__TASK GOAL__.
Among the entries below, one stretch runs from the line that contains "Software Management Plugin" through the line that contains "4. Click the **Add Software** button.". Repeat that stretch exactly, ends included, and only that.

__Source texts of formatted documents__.
***

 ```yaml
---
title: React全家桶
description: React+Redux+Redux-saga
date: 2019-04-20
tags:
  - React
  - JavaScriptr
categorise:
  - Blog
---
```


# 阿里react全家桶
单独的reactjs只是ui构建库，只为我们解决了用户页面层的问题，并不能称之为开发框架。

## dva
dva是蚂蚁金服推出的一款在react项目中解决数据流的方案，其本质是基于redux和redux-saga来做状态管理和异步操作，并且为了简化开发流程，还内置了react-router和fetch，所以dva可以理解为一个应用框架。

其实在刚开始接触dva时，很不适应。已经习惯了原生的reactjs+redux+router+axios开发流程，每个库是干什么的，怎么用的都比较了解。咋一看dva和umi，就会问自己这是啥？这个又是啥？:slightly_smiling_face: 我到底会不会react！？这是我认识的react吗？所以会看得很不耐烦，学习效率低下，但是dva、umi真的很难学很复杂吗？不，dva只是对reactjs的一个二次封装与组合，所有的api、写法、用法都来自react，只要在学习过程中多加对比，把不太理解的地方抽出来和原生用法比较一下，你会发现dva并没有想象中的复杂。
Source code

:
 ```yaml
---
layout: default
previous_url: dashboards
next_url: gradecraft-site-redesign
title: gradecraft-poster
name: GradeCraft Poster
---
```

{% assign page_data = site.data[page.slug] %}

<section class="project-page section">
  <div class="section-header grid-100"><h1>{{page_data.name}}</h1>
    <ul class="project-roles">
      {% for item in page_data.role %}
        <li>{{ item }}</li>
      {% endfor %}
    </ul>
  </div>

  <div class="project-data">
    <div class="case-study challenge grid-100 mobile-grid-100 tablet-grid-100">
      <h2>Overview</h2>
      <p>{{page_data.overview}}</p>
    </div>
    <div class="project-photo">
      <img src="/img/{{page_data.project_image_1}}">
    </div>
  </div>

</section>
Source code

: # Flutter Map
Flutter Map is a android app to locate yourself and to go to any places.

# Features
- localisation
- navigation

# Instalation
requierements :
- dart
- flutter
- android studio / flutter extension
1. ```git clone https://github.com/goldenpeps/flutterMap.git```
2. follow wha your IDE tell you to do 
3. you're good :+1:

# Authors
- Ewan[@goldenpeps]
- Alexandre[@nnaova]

***

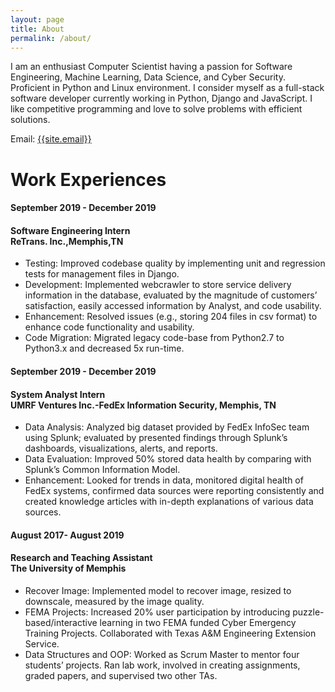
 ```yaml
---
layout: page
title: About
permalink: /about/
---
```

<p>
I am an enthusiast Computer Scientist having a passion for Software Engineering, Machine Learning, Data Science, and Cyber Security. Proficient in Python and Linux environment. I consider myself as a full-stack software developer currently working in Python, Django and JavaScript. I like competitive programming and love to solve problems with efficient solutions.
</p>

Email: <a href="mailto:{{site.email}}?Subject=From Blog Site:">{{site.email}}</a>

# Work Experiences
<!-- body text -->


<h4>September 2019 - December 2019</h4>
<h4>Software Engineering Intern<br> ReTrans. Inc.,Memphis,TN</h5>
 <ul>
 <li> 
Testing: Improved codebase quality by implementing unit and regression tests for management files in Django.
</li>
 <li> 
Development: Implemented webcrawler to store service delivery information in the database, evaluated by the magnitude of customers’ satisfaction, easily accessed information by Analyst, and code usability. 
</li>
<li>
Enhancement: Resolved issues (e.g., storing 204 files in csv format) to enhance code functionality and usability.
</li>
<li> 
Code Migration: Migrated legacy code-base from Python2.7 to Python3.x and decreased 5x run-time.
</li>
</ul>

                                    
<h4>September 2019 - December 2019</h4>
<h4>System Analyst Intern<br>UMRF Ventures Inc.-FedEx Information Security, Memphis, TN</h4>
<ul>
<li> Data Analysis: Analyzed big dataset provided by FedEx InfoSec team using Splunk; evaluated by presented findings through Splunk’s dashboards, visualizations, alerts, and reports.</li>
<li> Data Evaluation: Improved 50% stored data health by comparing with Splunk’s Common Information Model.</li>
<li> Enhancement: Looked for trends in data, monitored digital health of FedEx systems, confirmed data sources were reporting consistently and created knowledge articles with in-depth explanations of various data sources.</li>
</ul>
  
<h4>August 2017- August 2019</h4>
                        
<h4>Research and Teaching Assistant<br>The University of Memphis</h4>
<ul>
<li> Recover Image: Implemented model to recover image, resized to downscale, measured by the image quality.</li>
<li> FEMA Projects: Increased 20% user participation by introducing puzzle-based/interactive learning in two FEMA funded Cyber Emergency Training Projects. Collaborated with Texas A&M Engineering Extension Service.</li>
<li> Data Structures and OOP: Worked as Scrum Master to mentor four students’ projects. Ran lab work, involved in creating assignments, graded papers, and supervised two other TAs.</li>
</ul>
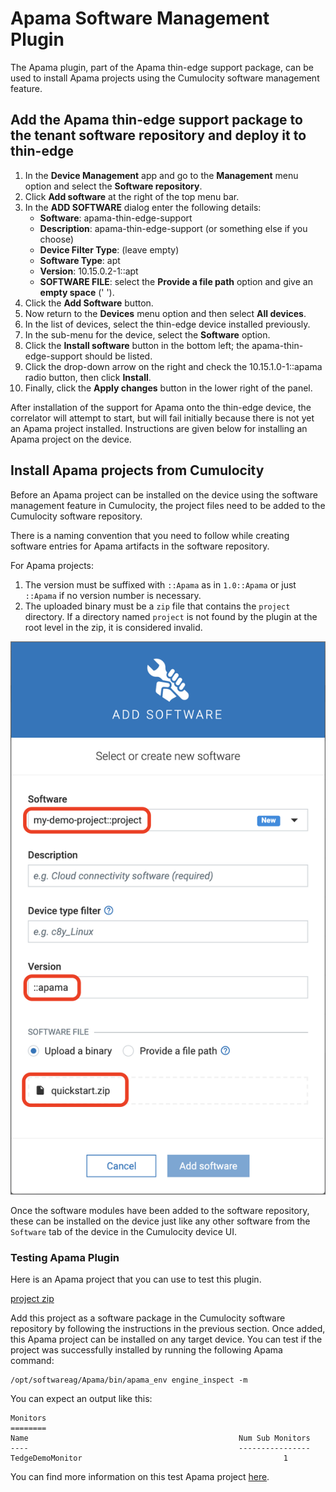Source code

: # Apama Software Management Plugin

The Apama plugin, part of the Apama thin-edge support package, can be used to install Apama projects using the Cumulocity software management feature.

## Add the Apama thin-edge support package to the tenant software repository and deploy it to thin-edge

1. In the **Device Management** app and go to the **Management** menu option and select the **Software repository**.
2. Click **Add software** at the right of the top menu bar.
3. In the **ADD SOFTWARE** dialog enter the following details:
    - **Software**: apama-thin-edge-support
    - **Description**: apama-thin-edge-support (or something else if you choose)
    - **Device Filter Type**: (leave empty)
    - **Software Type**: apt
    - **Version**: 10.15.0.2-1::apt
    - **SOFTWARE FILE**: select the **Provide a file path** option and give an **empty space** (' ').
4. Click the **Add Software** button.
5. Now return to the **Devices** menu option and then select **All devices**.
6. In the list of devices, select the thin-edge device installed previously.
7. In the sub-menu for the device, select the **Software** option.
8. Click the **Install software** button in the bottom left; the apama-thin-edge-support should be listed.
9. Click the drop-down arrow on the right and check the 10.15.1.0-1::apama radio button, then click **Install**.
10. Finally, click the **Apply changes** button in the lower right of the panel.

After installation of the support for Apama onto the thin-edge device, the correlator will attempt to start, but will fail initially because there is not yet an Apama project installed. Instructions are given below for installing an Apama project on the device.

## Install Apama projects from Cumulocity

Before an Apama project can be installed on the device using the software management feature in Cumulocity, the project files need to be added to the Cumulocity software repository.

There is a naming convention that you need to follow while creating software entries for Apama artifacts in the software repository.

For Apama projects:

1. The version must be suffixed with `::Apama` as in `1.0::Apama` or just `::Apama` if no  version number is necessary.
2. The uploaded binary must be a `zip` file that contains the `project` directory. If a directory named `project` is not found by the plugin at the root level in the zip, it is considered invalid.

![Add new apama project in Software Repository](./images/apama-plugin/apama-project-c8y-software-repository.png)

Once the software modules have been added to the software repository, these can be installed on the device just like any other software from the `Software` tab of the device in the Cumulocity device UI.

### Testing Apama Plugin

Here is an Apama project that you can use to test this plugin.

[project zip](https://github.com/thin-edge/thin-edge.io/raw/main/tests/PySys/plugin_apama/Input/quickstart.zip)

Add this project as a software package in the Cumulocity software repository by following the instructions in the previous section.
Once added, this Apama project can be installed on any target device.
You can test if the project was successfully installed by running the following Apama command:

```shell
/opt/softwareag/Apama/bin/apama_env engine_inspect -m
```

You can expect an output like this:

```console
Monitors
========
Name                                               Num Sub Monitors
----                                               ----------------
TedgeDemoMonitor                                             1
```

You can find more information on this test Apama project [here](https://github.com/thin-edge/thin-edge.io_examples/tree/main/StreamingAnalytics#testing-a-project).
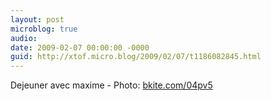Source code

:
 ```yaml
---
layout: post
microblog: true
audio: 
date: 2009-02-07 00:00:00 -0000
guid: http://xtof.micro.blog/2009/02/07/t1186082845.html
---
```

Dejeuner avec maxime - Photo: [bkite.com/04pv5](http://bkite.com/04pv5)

***

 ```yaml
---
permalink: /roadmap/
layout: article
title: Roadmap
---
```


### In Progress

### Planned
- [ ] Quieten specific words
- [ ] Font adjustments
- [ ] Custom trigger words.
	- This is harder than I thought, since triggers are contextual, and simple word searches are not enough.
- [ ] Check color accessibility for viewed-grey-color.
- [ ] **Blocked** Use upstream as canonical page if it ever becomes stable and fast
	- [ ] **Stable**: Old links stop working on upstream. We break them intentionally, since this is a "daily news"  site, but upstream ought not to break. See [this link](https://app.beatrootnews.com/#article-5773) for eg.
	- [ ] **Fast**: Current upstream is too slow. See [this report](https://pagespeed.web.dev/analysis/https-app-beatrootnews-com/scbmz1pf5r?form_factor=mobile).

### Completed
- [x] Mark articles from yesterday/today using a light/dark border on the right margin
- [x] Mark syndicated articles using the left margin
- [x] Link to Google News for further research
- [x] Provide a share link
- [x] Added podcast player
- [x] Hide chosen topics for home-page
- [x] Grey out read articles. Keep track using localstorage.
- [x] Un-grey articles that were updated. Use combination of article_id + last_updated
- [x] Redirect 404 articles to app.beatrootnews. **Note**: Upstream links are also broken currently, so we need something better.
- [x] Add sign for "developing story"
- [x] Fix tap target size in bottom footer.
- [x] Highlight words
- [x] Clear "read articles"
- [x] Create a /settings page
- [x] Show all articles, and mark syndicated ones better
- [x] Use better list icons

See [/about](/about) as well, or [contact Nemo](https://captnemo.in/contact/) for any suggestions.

***

__ANSWER TO THE PROBLEM__.
: # Apama Software Management Plugin

The Apama plugin, part of the Apama thin-edge support package, can be used to install Apama projects using the Cumulocity software management feature.

## Add the Apama thin-edge support package to the tenant software repository and deploy it to thin-edge

1. In the **Device Management** app and go to the **Management** menu option and select the **Software repository**.
2. Click **Add software** at the right of the top menu bar.
3. In the **ADD SOFTWARE** dialog enter the following details:
    - **Software**: apama-thin-edge-support
    - **Description**: apama-thin-edge-support (or something else if you choose)
    - **Device Filter Type**: (leave empty)
    - **Software Type**: apt
    - **Version**: 10.15.0.2-1::apt
    - **SOFTWARE FILE**: select the **Provide a file path** option and give an **empty space** (' ').
4. Click the **Add Software** button.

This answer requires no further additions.